Vision-language models like CLIP have achieved remarkable progress in cross-modal representation learning, yet suffer from systematic misclassifications among visually and semantically similar categories. We observe that such confusion patterns are not random but persistently occur between specific category pairs, revealing the model's intrinsic bias and limited fine-grained discriminative ability. To address this, we propose CAPT, a Confusion-Aware Prompt Tuning framework that enables models to learn from their own misalignment. Specifically, we construct a Confusion Bank to explicitly model stable confusion relationships across categories and misclassified samples. On this basis, we introduce a Semantic Confusion Miner (SEM) to capture global inter-class confusion through semantic difference and commonality prompts, and a Sample Confusion Miner (SAM) to retrieve representative misclassified instances from the bank and capture sample-level cues through a Diff-Manner Adapter that integrates global and local contexts. To further unify confusion information across different granularities, a Multi-Granularity Difference Expert (MGDE) module is designed to jointly leverage semantic- and sample-level experts for more robust confusion-aware reasoning. Extensive experiments on 11 benchmark datasets demonstrate that our method significantly reduces confusion-induced errors while enhancing the discriminability and generalization of both base and novel classes, successfully resolving 50.72 percent of confusable sample pairs. Code will be released at https://github.com/greatest-gourmet/CAPT.
Paper Structure (20 sections, 13 equations, 11 figures, 12 tables)

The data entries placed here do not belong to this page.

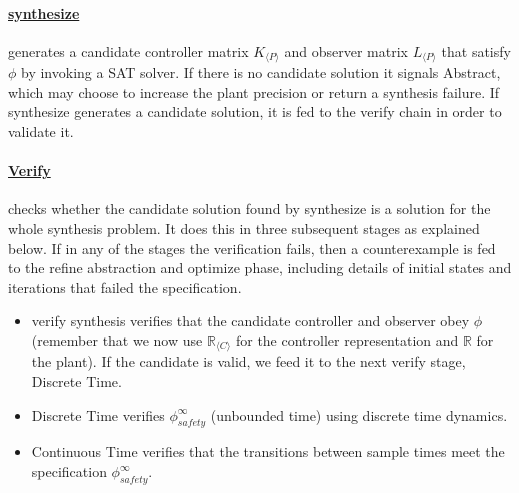 \documentclass[sigconf]{llncs}
\newcommand{\mat}[1]{{#1}}
\begin{document}
\paragraph{\underline{{\sc synthesize}}} generates a candidate controller matrix $\mat{K}_{\langle P \rangle}$
and observer matrix $\mat{L}_{\langle P \rangle}$ that satisfy
$\phi$ by invoking a SAT solver.
If there is no candidate solution it signals {\sc Abstract}, 
which may choose to increase the plant precision or return a synthesis failure.
If {\sc synthesize} generates a candidate solution, it is fed to the {\sc verify} chain in order to validate it.
%
\paragraph{\underline{{\sc Verify}}} checks whether the candidate
solution found by {\sc synthesize} is a solution for the whole synthesis
problem. It does this in three subsequent stages as explained below.
If  in any of the stages the verification fails, then
a counterexample is fed to the {\sc refine abstraction and optimize} phase,
including details of initial states
and iterations that failed the specification.
\begin{itemize}
\item {\sc verify synthesis}
verifies that the candidate controller
and observer obey $\phi$ (remember that we now use
$\mathbb{R}_{\langle C \rangle}$ for the controller representation
and $\mathbb{R}$ for the plant).  %
If the candidate is valid, we feed
it to the next {\sc verify} stage, {\sc Discrete Time}.
\item {\sc Discrete Time} verifies $\phi_\mathit{safety}^{\infty}$ (unbounded time)
using discrete time dynamics.  %
\item {\sc Continuous Time} verifies that the
transitions between sample times meet the specification $\phi_\mathit{safety}^{\infty}$.  %
\end{itemize}

\end{document}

This paper contains 20 sections, 13 equations, 11 figures, 12 tables.

Figures (11)

  • Figure 1: Heatmap of model misclassifications shows certain categories are consistently and frequently mispredicted as specific others, e.g., in OxfordPets, terrier is misclassified as bulldog 30 times while rarely being mistaken for other classes. CAPT significantly reduces such confusion rates, thereby improving overall accuracy.
  • Figure 2: Overview of CAPT. By matching feature representations, we first employ a Semantic Confusion Miner (SEM) that, together with statistics from the Confusion Bank, identifies Semantic Confusion Pairs and generates both commonality and difference prompts. Subsequently, the Sample Confusion Miner (SAM) locates the most representative confusing samples based on these pairs and extracts their Sample Confusion Feature via the Diff-Manner Adapter. Finally, the Multi-Granularity Discrepancy Expert (MGDE) module integrates semantic and sample level confusion information for unified representation refinement. Framework of MGDE is shown in Figure \ref{['fig:mgde']}.
  • Figure 3: Overview of Multi-Granularity Discrepancy Expert. MGDE integrates semantic and sample level experts to fuse dual confusion cues, reinforced by random vectors and specific initialization to enhance confusion learning in prompt tuning.
  • Figure 4: Correction Rate of misclassified samples stored in Confusion Bank.
  • Figure 5: Grad-Cam of the effects of Diff-Manner Adapter, only using the global part, the local part, and the whole.